A couple of months ago, there was an anniversary that might not be very well-known: July 27, 1949. It is a date as momentous for air travel as it is for the advancement of the field of fatigue and fracture mechanics. On this date,
the de Havilland Comet, the world’s first jet airliner designed and built for commercial passengers, underwent its first test flight in Hertfordshire, England. The prototype performed admirably, and paved the way for the Comet’s entry into service by the British Overseas Airways Corporation in 1952. The designs of the Comet 1 and 1A aircraft were revolutionary, with two de Havilland Ghost turbojet engines built into each wing, a pressurized cabin for the comfort of 44 passengers, and large square windows yielding a generous visual perspective that was rarely seen by civilians before that time. Unfortunately, it was the convergence of the last two features (pressurization and square-shaped windows) that led to a series of fatal crashes in the first two years of the Comet’s service. The entire fleet was grounded in 1954 while investigations took place, the results of which concluded that repeated pressurization/re-pressurization caused cracks to initiate and grow at the corners of the planes’ square windows. During each pressurization cycle, the fuselage’s metal was being further “fatigued” with cracks originating from locations of high “stress concentration” at these window corners. The terms “fatigue” and “stress concentration” were relatively new at the time, as materials science (as we now know it) was still a new field of study. The Comet was redesigned in subsequent years, with oval windows and other safety improvements, but by then (the late 1950s) the market had been overtaken by Boeing’s larger and longer-range 707 model. Boeing went on to dominate the commercial airliner industry for decades to come.
The Comet’s legacy is not completely negative however; these early failures helped develop the backbone of fatigue and fracture mechanics that would be used, refined and evolved over the next 70 years. Indeed, it was only 20 years after that first test flight of the Comet that NASA’s engineering team supported a successful moon landing! Industries beyond aviation and space exploration have benefited from this science as well: heavy machinery, transportation, naval, energy, medical devices…all have been fundamentally changed by the furtherance of materials science principles.

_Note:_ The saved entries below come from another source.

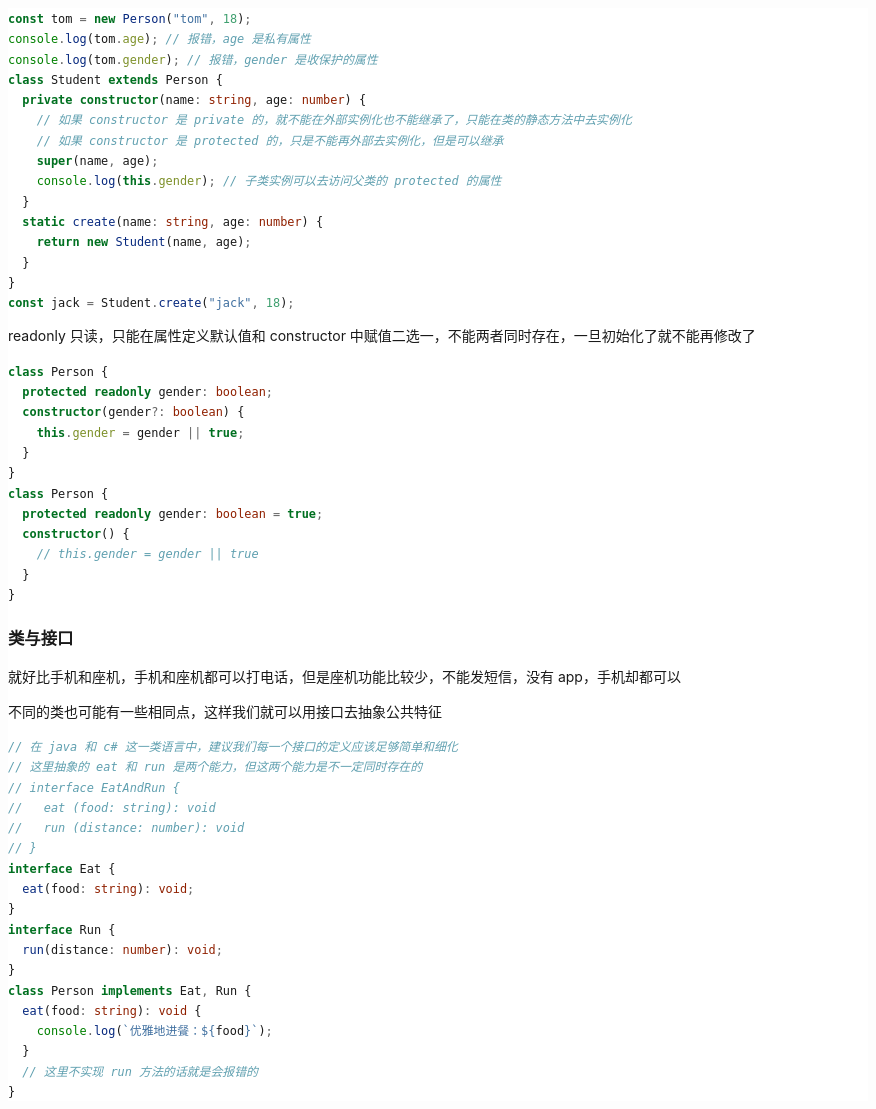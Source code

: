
 ```ts
const tom = new Person("tom", 18);
console.log(tom.age); // 报错，age 是私有属性
console.log(tom.gender); // 报错，gender 是收保护的属性
class Student extends Person {
  private constructor(name: string, age: number) {
    // 如果 constructor 是 private 的，就不能在外部实例化也不能继承了，只能在类的静态方法中去实例化
    // 如果 constructor 是 protected 的，只是不能再外部去实例化，但是可以继承
    super(name, age);
    console.log(this.gender); // 子类实例可以去访问父类的 protected 的属性
  }
  static create(name: string, age: number) {
    return new Student(name, age);
  }
}
const jack = Student.create("jack", 18);
```

readonly 只读，只能在属性定义默认值和 constructor 中赋值二选一，不能两者同时存在，一旦初始化了就不能再修改了

```ts
class Person {
  protected readonly gender: boolean;
  constructor(gender?: boolean) {
    this.gender = gender || true;
  }
}
class Person {
  protected readonly gender: boolean = true;
  constructor() {
    // this.gender = gender || true
  }
}
```

### 类与接口

就好比手机和座机，手机和座机都可以打电话，但是座机功能比较少，不能发短信，没有 app，手机却都可以

不同的类也可能有一些相同点，这样我们就可以用接口去抽象公共特征

```ts
// 在 java 和 c# 这一类语言中，建议我们每一个接口的定义应该足够简单和细化
// 这里抽象的 eat 和 run 是两个能力，但这两个能力是不一定同时存在的
// interface EatAndRun {
//   eat (food: string): void
//   run (distance: number): void
// }
interface Eat {
  eat(food: string): void;
}
interface Run {
  run(distance: number): void;
}
class Person implements Eat, Run {
  eat(food: string): void {
    console.log(`优雅地进餐：${food}`);
  }
  // 这里不实现 run 方法的话就是会报错的
}
```
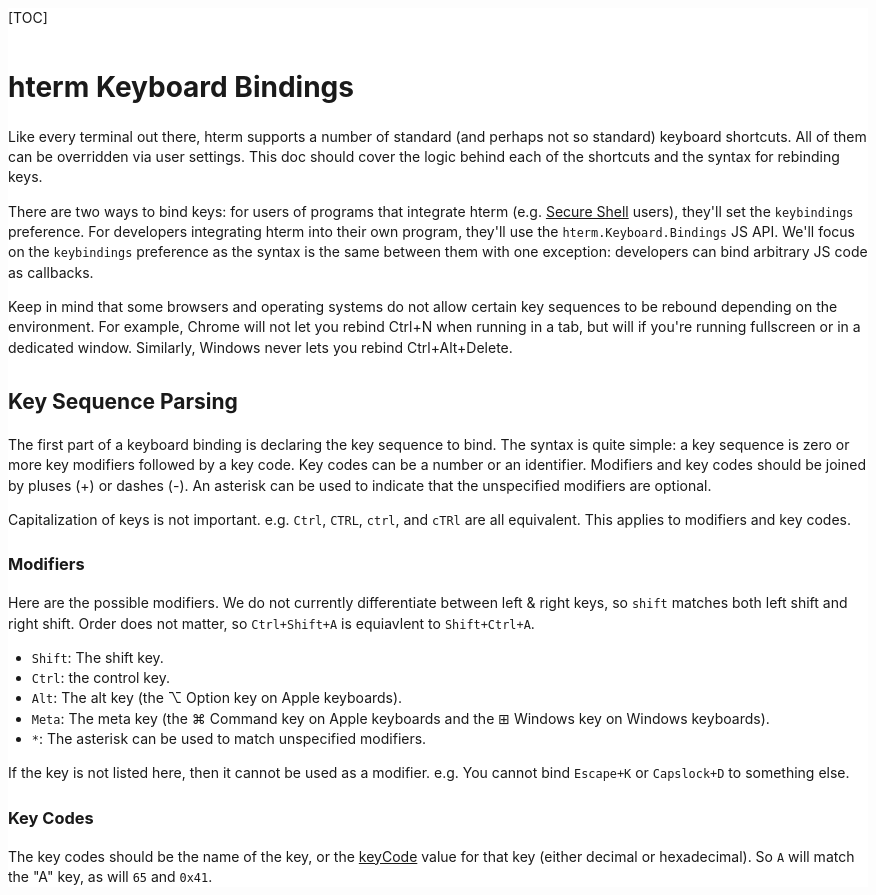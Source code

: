 [TOC]

# hterm Keyboard Bindings

Like every terminal out there, hterm supports a number of standard (and perhaps
not so standard) keyboard shortcuts.  All of them can be overridden via user
settings.  This doc should cover the logic behind each of the shortcuts and the
syntax for rebinding keys.

There are two ways to bind keys:
for users of programs that integrate hterm (e.g. [Secure Shell] users), they'll
set the `keybindings` preference.
For developers integrating hterm into their own program, they'll use the
`hterm.Keyboard.Bindings` JS API.
We'll focus on the `keybindings` preference as the syntax is the same between
them with one exception: developers can bind arbitrary JS code as callbacks.

Keep in mind that some browsers and operating systems do not allow certain key
sequences to be rebound depending on the environment.  For example, Chrome will
not let you rebind Ctrl+N when running in a tab, but will if you're running
fullscreen or in a dedicated window.  Similarly, Windows never lets you rebind
Ctrl+Alt+Delete.

## Key Sequence Parsing

The first part of a keyboard binding is declaring the key sequence to bind.
The syntax is quite simple: a key sequence is zero or more key modifiers
followed by a key code.  Key codes can be a number or an identifier.  Modifiers
and key codes should be joined by pluses (+) or dashes (-).  An asterisk can be
used to indicate that the unspecified modifiers are optional.

Capitalization of keys is not important.  e.g. `Ctrl`, `CTRL`, `ctrl`, and
`cTRl` are all equivalent.  This applies to modifiers and key codes.

### Modifiers

Here are the possible modifiers.  We do not currently differentiate between
left & right keys, so `shift` matches both left shift and right shift.
Order does not matter, so `Ctrl+Shift+A` is equiavlent to `Shift+Ctrl+A`.

* `Shift`: The shift key.
* `Ctrl`: the control key.
* `Alt`: The alt key (the ⌥ Option key on Apple keyboards).
* `Meta`: The meta key (the ⌘ Command key on Apple keyboards and the
  ⊞ Windows key on Windows keyboards).
* `*`: The asterisk can be used to match unspecified modifiers.

If the key is not listed here, then it cannot be used as a modifier.
e.g. You cannot bind `Escape+K` or `Capslock+D` to something else.

### Key Codes

The key codes should be the name of the key, or the [keyCode] value for that key
(either decimal or hexadecimal).  So `A` will match the "A" key, as will `65`
and `0x41`.


[Keyboard Event Viewer]: https://w3c.github.io/uievents/tools/key-event-viewer.html
[keyCode]: https://developer.mozilla.org/en-US/docs/Web/API/KeyboardEvent/keyCode
[Secure Shell]: https://chrome.google.com/webstore/detail/iodihamcpbpeioajjeobimgagajmlibd
[feature request]: https://goo.gl/vb94JY
[hterm_parser.js]: ../js/hterm_parser.js
[hterm_parser_identifiers.js]: ../js/hterm_parser_identifiers.js
[hterm_keyboard.js]: ../js/hterm_keyboard.js
[hterm_keyboard_bindings.js]: ../js/hterm_keyboard_bindings.js
[hterm_keyboard_keymap.js]: ../js/hterm_keyboard_keymap.js
[hterm_keyboard_keypattern.js]: ../js/hterm_keyboard_keypattern.js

VEXTEC continues this evolutionary effort, by incorporating these “physics of failure” principles into our probabilistic Virtual Life Management® technology. We differentiate ourselves from other computational fatigue methods, by combining a component’s inherent microstructural variability with physics-based damage mechanisms and realistic loading histories to accurately predict fatigue life. As structures become increasingly more complex, with continual demands for lighter-weight materials (for both manufacturing and operational cost savings) and better performance, the need for a comprehensive reliability simulation technology becomes clear. No one wants to be the next disastrous chapter in this Comet’s Tale.